UCS2 * ToUc (UCS2 *buffer, const char *source, int length)

converts an char stream to an UCS2 stream.

UCS2 * ToUc (UCS2 *buffer, const UCS4 *source, int length=-1)

converts an uc4 character stream to an UCS2 stream.

UCS2 * ToUc (UCS2 *buffer, const wchar_t *source, int length=-1)

converts a wchar character stream to an UCS2 stream.

UCS2 * utf8ToUc (UCS2 *buffer, const char *source, int length=-1)

Convert an UTF-8 stream into Unicode UCS2.

UCS2 toChar (const char *begin, const char *end)

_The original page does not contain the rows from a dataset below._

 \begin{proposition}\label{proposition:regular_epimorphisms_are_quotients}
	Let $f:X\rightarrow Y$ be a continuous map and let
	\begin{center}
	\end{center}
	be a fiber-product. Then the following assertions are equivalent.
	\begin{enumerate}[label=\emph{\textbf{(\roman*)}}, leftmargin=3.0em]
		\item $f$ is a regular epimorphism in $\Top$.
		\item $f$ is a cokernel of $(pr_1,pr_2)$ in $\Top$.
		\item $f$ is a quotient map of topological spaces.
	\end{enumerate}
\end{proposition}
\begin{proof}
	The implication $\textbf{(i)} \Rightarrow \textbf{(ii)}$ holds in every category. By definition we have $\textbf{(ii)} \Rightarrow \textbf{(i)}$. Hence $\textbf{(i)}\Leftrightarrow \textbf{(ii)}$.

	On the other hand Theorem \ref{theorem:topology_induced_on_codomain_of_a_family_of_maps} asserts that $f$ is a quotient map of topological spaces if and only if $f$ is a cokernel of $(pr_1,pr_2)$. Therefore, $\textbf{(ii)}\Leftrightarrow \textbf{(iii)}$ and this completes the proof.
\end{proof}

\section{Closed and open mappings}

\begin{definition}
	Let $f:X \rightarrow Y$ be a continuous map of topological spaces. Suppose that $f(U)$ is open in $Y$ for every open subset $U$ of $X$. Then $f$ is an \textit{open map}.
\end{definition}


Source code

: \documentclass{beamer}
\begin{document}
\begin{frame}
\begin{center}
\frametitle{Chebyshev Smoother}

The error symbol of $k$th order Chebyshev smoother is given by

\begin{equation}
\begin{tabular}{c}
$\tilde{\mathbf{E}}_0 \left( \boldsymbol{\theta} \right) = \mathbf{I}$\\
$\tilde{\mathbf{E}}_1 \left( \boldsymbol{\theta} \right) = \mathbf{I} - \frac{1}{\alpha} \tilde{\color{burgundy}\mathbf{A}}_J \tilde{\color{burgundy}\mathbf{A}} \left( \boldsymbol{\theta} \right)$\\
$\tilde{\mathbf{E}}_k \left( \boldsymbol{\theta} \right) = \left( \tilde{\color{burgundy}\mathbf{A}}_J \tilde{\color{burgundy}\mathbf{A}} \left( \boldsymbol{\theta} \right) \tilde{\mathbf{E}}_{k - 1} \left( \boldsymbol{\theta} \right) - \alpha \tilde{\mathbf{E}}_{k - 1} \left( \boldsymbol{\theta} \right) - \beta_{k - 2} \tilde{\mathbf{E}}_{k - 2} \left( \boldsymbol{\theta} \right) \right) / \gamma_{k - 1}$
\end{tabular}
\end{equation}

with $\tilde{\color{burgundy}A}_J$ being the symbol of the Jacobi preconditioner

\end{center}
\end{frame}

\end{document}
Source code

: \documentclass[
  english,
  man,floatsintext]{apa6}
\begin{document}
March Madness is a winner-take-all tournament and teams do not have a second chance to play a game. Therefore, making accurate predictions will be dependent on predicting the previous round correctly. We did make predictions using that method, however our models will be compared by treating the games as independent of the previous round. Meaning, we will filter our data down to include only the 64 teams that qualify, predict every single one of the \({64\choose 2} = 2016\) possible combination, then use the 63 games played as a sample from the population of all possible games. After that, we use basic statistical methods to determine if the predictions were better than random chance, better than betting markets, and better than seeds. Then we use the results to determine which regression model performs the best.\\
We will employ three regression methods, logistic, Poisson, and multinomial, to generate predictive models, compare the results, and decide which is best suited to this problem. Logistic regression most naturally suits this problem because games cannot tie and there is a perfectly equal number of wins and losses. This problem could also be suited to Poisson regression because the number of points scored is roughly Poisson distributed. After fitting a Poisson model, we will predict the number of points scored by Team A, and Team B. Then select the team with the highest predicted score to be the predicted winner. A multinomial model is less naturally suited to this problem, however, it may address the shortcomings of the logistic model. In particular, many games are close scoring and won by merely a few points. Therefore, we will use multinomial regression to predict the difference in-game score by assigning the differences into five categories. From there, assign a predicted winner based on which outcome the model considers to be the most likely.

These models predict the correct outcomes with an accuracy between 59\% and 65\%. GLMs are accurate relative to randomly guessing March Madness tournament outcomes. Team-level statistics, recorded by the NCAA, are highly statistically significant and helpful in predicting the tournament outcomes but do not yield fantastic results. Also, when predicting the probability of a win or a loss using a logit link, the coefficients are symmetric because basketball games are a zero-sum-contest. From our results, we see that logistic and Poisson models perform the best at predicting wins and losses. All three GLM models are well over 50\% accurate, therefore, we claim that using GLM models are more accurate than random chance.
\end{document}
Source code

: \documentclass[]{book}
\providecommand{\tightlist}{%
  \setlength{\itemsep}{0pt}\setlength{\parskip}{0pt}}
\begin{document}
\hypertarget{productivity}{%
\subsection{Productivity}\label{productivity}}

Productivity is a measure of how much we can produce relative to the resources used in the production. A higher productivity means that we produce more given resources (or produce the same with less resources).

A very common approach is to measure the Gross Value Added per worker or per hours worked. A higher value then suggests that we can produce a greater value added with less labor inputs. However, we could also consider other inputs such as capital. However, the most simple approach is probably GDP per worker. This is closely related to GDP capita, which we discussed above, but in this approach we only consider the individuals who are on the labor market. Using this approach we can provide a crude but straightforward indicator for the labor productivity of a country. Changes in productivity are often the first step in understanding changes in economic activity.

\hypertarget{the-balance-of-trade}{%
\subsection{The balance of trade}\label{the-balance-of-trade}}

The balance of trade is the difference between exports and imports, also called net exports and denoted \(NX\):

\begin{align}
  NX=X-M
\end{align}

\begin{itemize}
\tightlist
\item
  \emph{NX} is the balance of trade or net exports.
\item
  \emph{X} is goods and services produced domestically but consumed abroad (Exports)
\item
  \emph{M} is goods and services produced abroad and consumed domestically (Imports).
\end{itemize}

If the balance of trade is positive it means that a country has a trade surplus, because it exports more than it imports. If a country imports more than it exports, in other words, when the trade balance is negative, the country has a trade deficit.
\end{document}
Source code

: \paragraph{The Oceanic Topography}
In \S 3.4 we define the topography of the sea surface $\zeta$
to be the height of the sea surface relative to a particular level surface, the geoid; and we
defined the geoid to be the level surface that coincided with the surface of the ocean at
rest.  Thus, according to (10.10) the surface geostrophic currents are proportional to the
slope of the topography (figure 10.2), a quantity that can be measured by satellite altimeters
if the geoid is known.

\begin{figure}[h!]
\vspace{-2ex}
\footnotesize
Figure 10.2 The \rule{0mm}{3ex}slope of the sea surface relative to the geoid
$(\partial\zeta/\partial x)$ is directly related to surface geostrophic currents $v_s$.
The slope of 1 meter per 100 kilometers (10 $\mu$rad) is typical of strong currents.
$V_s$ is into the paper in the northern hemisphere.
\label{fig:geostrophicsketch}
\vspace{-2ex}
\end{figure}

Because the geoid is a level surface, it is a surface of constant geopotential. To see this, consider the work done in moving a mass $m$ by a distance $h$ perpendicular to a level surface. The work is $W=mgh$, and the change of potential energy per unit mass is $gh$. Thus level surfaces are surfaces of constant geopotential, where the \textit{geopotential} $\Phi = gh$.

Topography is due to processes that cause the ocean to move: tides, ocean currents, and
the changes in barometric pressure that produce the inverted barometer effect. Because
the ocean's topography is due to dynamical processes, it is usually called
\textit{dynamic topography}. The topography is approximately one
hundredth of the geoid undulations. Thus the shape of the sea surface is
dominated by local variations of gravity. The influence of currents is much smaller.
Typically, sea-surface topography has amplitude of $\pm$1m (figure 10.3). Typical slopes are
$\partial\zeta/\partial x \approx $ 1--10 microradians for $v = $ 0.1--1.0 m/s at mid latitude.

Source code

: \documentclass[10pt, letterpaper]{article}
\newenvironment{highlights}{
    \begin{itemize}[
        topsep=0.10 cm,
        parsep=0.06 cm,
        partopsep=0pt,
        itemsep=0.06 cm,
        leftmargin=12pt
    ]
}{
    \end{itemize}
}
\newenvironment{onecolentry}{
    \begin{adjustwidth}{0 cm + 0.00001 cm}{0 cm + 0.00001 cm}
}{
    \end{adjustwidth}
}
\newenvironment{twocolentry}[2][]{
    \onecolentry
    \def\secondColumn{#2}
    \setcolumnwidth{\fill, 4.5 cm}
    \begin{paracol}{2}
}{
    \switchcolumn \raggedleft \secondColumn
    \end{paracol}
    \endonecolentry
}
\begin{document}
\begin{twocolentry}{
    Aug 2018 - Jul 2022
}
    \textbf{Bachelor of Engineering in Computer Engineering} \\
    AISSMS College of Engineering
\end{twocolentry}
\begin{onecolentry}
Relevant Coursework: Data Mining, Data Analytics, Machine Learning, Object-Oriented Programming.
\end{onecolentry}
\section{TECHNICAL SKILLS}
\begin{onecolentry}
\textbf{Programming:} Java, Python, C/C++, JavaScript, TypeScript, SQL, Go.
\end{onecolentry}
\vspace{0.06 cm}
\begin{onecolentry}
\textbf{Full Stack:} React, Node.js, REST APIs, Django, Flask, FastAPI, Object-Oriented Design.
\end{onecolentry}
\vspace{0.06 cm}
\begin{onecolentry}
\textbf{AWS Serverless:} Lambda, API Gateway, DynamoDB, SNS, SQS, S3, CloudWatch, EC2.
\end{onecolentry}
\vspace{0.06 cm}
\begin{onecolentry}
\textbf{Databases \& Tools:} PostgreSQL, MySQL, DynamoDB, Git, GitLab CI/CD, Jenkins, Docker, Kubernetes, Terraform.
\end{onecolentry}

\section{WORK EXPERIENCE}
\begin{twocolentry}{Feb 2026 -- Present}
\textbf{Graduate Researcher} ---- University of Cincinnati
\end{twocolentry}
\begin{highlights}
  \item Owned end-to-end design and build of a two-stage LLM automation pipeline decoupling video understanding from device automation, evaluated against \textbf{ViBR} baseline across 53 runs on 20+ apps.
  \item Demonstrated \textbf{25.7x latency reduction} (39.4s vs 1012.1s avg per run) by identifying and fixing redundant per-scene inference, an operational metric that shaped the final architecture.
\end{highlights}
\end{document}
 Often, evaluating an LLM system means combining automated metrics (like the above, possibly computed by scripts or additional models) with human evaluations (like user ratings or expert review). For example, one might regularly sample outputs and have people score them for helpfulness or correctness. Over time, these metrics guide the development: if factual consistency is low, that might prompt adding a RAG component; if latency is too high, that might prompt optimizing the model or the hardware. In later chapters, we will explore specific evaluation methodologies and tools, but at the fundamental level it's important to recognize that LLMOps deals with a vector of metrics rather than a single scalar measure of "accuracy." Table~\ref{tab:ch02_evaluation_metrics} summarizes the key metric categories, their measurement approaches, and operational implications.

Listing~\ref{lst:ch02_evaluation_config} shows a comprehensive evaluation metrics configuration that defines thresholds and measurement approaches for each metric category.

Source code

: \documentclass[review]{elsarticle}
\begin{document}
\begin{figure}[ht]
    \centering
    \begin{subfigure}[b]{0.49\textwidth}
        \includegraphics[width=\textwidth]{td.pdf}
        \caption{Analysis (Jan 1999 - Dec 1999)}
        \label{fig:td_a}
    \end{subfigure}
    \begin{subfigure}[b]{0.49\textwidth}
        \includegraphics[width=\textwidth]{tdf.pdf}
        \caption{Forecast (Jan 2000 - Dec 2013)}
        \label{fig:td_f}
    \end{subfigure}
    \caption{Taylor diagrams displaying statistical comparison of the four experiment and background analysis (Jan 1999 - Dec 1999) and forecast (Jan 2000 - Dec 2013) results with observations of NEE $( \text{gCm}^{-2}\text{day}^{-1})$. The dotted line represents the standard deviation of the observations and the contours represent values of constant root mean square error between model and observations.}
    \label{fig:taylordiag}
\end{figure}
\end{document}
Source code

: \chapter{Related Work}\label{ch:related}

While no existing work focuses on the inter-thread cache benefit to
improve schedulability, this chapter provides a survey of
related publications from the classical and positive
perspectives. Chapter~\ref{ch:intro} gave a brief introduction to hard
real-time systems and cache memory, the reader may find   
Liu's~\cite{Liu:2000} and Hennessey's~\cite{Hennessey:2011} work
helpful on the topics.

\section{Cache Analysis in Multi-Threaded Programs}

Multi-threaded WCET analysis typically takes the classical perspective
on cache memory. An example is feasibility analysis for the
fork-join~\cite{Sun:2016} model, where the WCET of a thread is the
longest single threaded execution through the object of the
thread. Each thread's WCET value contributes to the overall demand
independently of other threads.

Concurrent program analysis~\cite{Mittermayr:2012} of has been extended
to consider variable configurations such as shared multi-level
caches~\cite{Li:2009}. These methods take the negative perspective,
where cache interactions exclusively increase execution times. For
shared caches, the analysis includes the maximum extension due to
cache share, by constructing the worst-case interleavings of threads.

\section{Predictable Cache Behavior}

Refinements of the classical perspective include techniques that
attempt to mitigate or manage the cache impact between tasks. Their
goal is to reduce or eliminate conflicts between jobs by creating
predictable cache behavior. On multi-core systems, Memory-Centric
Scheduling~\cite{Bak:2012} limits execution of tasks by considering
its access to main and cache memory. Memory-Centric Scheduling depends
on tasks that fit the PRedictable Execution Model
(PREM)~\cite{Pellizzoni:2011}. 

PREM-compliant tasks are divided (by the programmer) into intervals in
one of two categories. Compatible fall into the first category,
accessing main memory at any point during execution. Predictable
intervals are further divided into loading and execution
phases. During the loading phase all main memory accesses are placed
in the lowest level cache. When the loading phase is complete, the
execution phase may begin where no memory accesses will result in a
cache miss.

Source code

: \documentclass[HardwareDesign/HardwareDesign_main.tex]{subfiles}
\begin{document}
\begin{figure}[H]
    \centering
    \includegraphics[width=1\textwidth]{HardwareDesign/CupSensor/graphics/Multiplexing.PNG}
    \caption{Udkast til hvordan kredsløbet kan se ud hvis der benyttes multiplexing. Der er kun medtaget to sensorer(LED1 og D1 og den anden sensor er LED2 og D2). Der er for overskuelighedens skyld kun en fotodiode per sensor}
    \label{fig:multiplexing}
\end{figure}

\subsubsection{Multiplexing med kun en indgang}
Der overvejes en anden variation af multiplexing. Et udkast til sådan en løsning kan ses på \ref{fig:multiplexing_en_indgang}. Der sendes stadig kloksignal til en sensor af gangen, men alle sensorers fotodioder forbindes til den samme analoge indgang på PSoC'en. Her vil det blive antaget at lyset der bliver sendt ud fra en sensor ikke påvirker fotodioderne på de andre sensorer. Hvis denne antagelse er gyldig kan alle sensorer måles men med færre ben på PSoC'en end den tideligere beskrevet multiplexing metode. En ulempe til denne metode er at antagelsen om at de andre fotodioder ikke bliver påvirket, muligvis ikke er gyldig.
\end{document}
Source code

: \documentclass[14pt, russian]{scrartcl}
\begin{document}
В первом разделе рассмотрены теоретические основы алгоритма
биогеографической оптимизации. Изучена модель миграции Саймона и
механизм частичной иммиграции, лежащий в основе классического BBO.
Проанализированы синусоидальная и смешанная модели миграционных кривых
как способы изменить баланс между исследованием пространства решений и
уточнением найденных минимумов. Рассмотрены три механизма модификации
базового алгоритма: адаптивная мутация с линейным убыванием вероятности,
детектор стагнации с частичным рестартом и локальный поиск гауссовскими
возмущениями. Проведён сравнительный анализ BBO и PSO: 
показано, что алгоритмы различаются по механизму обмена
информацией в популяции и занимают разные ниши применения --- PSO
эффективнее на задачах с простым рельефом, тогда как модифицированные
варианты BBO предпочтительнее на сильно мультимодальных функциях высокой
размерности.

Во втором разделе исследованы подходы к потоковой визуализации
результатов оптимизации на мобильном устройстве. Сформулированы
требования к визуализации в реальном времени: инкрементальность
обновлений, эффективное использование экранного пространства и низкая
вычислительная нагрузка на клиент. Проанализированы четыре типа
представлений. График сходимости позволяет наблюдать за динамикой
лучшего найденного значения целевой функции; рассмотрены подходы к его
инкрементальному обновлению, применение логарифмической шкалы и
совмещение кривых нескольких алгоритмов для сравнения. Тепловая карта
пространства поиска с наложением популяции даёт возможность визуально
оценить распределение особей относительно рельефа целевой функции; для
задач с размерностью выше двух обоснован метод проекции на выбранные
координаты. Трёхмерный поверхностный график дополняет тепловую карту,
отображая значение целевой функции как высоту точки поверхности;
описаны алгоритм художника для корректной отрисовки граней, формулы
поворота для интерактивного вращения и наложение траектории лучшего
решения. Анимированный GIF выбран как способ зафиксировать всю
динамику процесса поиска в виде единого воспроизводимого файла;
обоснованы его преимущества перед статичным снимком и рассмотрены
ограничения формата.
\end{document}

int uc2Length (const UCS2 *ch)

int ToUtf8 (byte *it, const size_t max, const UCS2 *ucbegin, const size_t len)

Writes the given Unicode character range into a char buffer range.

size_t stringLength (const char *str)

size_t stringLength (const UCS2 *str)

size_t stringLength (const UCS4 *str)

template<typename ToCharType , typename FromCharType >

ToCharType * convertTo (ToCharType *buffer, const FromCharType *source, int length=-1)

Variables

UCS2 decompositionMap []

Decomposition sequences.

UnicodeInfo UnicodeTable []

This table is generated from "UnicodeData.txt" by means of mkUnicodeTable.pl.

BlockInfo BlockTable []

Detailed Description

Utilities to handle UTF-8 strings.

Enumeration Type Documentation

enum Tanl::Text::Unicode::Masks

See also:: http://www.unicode.org/Public/3.1-Update/UnicodeData-3.1.0.html

Category Flags

Lu Letter, Uppercase Ll Letter, Lowercase Lt Letter, Titlecase Lm Letter, Modifier Lo Letter, Other Mn Mark, Non-Spacing Mc Mark, Spacing Combining Me Mark, Enclosing Nd Number, Decimal Digit Nl Number, Letter No Number, Other Pc Punctuation, Connector Pd Punctuation, Dash Ps Punctuation, Open Pe Punctuation, Close Pi Punctuation, Initial quote Pf Punctuation, Final quote Po Punctuation, Other Sm Symbol, Math Sc Symbol, Currency Sk Symbol, Modifier So Symbol, Other Zs Separator, Space Zl Separator, Line Zp Separator, Paragraph Cc Other, Control Cf Other, Format Cs Other, Surrogate Co Other, Private Use Cn Other, Not Assigned

Definition at line 71 of file Unicode.h.

Function Documentation

UCS2 * Tanl::Text::Unicode::ToUc	(	UCS2 *	buffer,
		const wchar_t *	source,
		int	length = `-1`
	)

converts a wchar character stream to an UCS2 stream.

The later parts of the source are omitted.